Recently on our Facebook page, we asked our audience to give their top five US TV game shows produced by Goodson-Todman and Mark Goodson Productions. Using the 58 replies that we received, we compiled a top-five based on data, using a points system to determine the result.
1 = 5 points
2 = 4 points
3 = 3 points
4 = 2 points
5 = 1 point
In a situation where there are several versions and revivals of the show, all of the separate points have been combined to create an overall total for the format. We will hope to find the most popular versions of separate formats in a future poll. Pictures and videos have been used where available.
5) Card Sharks (89 Points)
The first in our list is a game of chance that first hit US screens in 1979. Based on the card game Acey Deucey, contest, it saw contestants battle with the help of oversized playing cards, and probability.
The show was first hosted by Jim Perry and ran on NBC from 1978 until 1981. It was revived in 1986 for CBS and syndication, with Bob Eubanks and Bill Rafferty serving as hosts. The format, which also had international versions in Australia and the UK, has recently been revived for ABC.
Episodes of the Jim Perry and Bob Eubanks version can be seen on Buzzr and Amazon Prime.
4) Family Feud (92 Points)
Sadly, we did not get to ask 100 people (58), but Family Feud comes into our list at the summit of number four.
Family Feud began its original run in 1976, featuring Richard Dawson as host, who would eventually serve for a total of 10 years, from ’76-’85 and reprising his role from 1994-95, with Ray Combs hosting between ’88 and ’94.
Family Feud 1982 and 1988 can currently be seen on game show channel Buzzr, and the current incarnation hosted by Steve Harvey on Game Show Network.
3) Password (95 Points)
Sadly, we need more than one word to describe this timeless classic, which makes the list at number three.
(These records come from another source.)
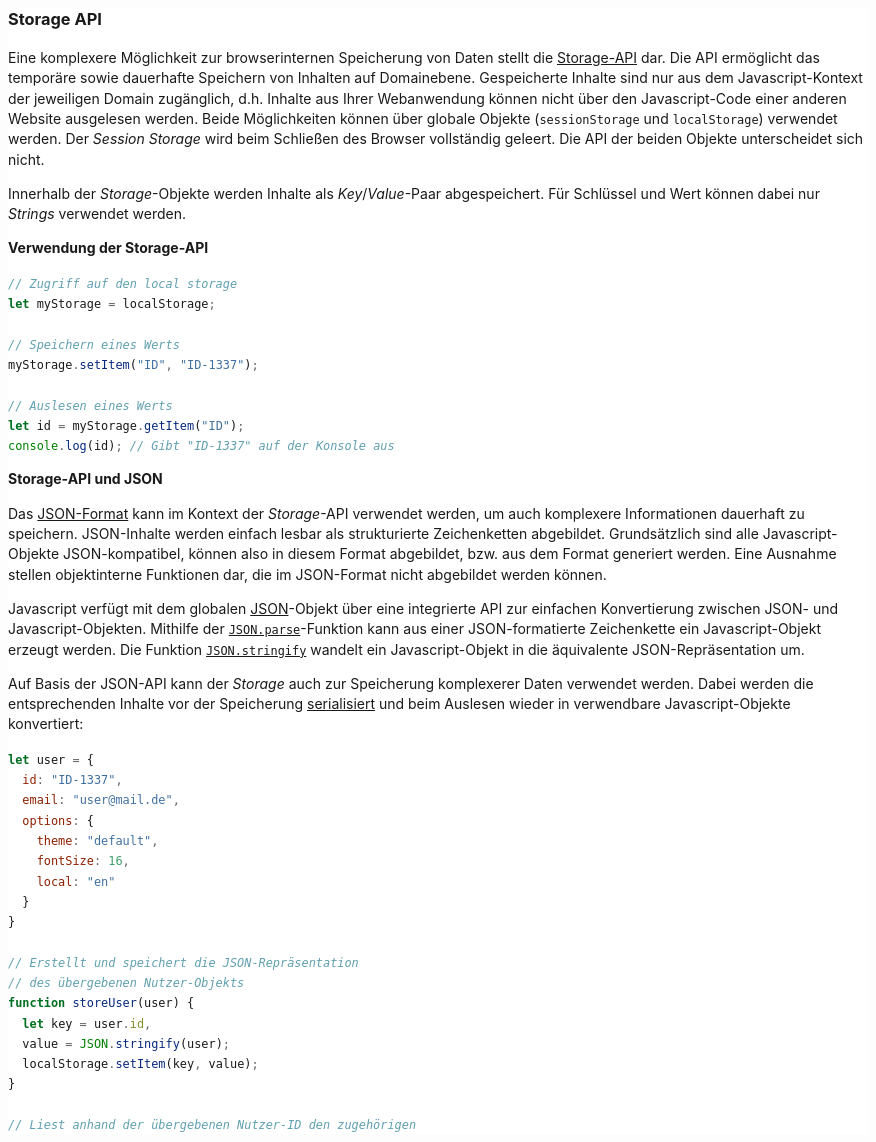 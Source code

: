 ### Storage API

Eine komplexere Möglichkeit zur browserinternen Speicherung von Daten stellt die [Storage-API](https://developer.mozilla.org/en-US/docs/Web/API/Web_Storage_API) dar. Die API ermöglicht das temporäre sowie dauerhafte Speichern von Inhalten auf Domainebene. Gespeicherte Inhalte sind nur aus dem Javascript-Kontext der jeweiligen Domain zugänglich, d.h. Inhalte aus Ihrer Webanwendung können nicht über den Javascript-Code einer anderen Website ausgelesen werden. Beide Möglichkeiten können über globale Objekte (`sessionStorage` und  `localStorage`) verwendet werden. Der *Session Storage* wird beim Schließen des Browser vollständig geleert. Die API der beiden Objekte unterscheidet sich nicht.

Innerhalb der *Storage*-Objekte werden Inhalte als *Key*/*Value*-Paar abgespeichert. Für Schlüssel und Wert können dabei nur *Strings* verwendet werden. 

**Verwendung der Storage-API**

``` javascript
// Zugriff auf den local storage
let myStorage = localStorage;

// Speichern eines Werts
myStorage.setItem("ID", "ID-1337");

// Auslesen eines Werts
let id = myStorage.getItem("ID");
console.log(id); // Gibt "ID-1337" auf der Konsole aus
```

**Storage-API und JSON**

Das [JSON-Format](https://en.wikipedia.org/wiki/JSON) kann im Kontext der *Storage*-API verwendet werden, um auch komplexere Informationen dauerhaft zu speichern. JSON-Inhalte werden einfach lesbar als strukturierte Zeichenketten abgebildet. Grundsätzlich sind alle Javascript-Objekte JSON-kompatibel, können also in diesem Format abgebildet, bzw. aus dem Format generiert werden. Eine Ausnahme stellen objektinterne Funktionen dar, die im JSON-Format nicht abgebildet werden können.

Javascript verfügt mit dem globalen [JSON](https://developer.mozilla.org/en-US/docs/Web/JavaScript/Reference/Global_Objects/JSON)-Objekt über eine integrierte API zur einfachen Konvertierung zwischen JSON- und Javascript-Objekten. Mithilfe der [`JSON.parse`](https://developer.mozilla.org/en-US/docs/Web/JavaScript/Reference/Global_Objects/JSON/parse)-Funktion kann aus einer JSON-formatierte Zeichenkette ein Javascript-Objekt erzeugt werden. Die Funktion [`JSON.stringify`](https://developer.mozilla.org/en-US/docs/Web/JavaScript/Reference/Global_Objects/JSON/stringify) wandelt ein Javascript-Objekt in die äquivalente JSON-Repräsentation um. 

Auf Basis der JSON-API kann der *Storage* auch zur Speicherung komplexerer Daten verwendet werden. Dabei werden die entsprechenden Inhalte vor der Speicherung [serialisiert](https://en.wikipedia.org/wiki/Serialization) und beim Auslesen wieder in verwendbare Javascript-Objekte konvertiert:

``` javascript
let user = {
  id: "ID-1337",
  email: "user@mail.de",
  options: {
    theme: "default",
	fontSize: 16,
	local: "en"
  }
}

// Erstellt und speichert die JSON-Repräsentation 
// des übergebenen Nutzer-Objekts
function storeUser(user) {
  let key = user.id,
  value = JSON.stringify(user);
  localStorage.setItem(key, value);
}

// Liest anhand der übergebenen Nutzer-ID den zugehörigen
```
The simple game of words was first broadcast in 1961 on CBS, with Alan Ludden. Featuring a wide range of celebrity guests, a member of the public would have to work together with their famous playing partner to find a ‘password’ using a clue of only one word. This deceptively simple game would become a mainstay in the schedules on CBS and ABC until the mid-70s.
The show was revived in 1979 as Password Plus on NBC, with Alan Ludden hosting. He would continue until his death in 1981, with Tom Kennedy taking over for a year. In 1984, Tattletales host Bert Convy would host a similar version of the show called Super Password.
All versions of Password can currently be seen on game show channel Buzzr.
2) Match Game (168 Points)
We’re not at all surprised that this blanking legend of a game show is at number two!
The revamped game of ‘blanks’ is a fan favourite among game show fans, and it has reached number two in our list. The original show, The Match Game, received just four points, so we have added it onto this total. The low number for the original format is justified, considering that nearly all of the run is lost; meaning a lack of exposure through reruns. The Match Game ran from 1962 to 1969 on NBC, hosted by Gene Rayburn.
The show gained an altered format and a new lease of life in 1973, when Rayburn hosted a revamped version that would run for nearly a decade. Aided by regular panellists Bret Somers, Charles Nelson Riley and Richard Dawson, Match Game would reach a whole new level with questions filled with double entendre and innuendos; leading to an addictive cocktail party atmosphere.
Upon the cancellation of 79 and PM, the format was spun into The Match Game-Hollywood Squares Hour in the early 80s; the last time Rayburn would host. The show was revived a couple of times in the 1990s, but only for brief periods. As well as the current ABC version hosted by Alec Baldwin, the original 1970s series can be seen on Buzzr.
1 The Price Is Right (178 points)
Unsurprisingly, the longest-running game show hits the top spot. Debuting in 1956, hosted by Bill Cullen, this show would be one of the few surviving shows from the ‘rigging scandal’ of the 1950s. This game of bids, prices and prizes ran until 1965 through day and night time runs.
In the context of this poll, it is the revived 1972 version that most would have meant when they cast their vote. The well-known Bob Barker version revamped the format and made the show what it is today. With a varied selection of memorable games, electric atmosphere and the famous ‘COME ON DOWN’ catchphrase, this show has passed into American culture as an institution.
The nighttime version, as well as Barker, also saw Dennis James and Tom Kennedy take charge of hosting duties in the 1970s and 1980s. Barker would host the show until 2007 when Drew Carey took over the role.
Editions from all eras of the show have been seen on various game show and vintage related networks over the years. Most notably, Buzzr played an early edition of The Price Is Right with Arlene Francis as host.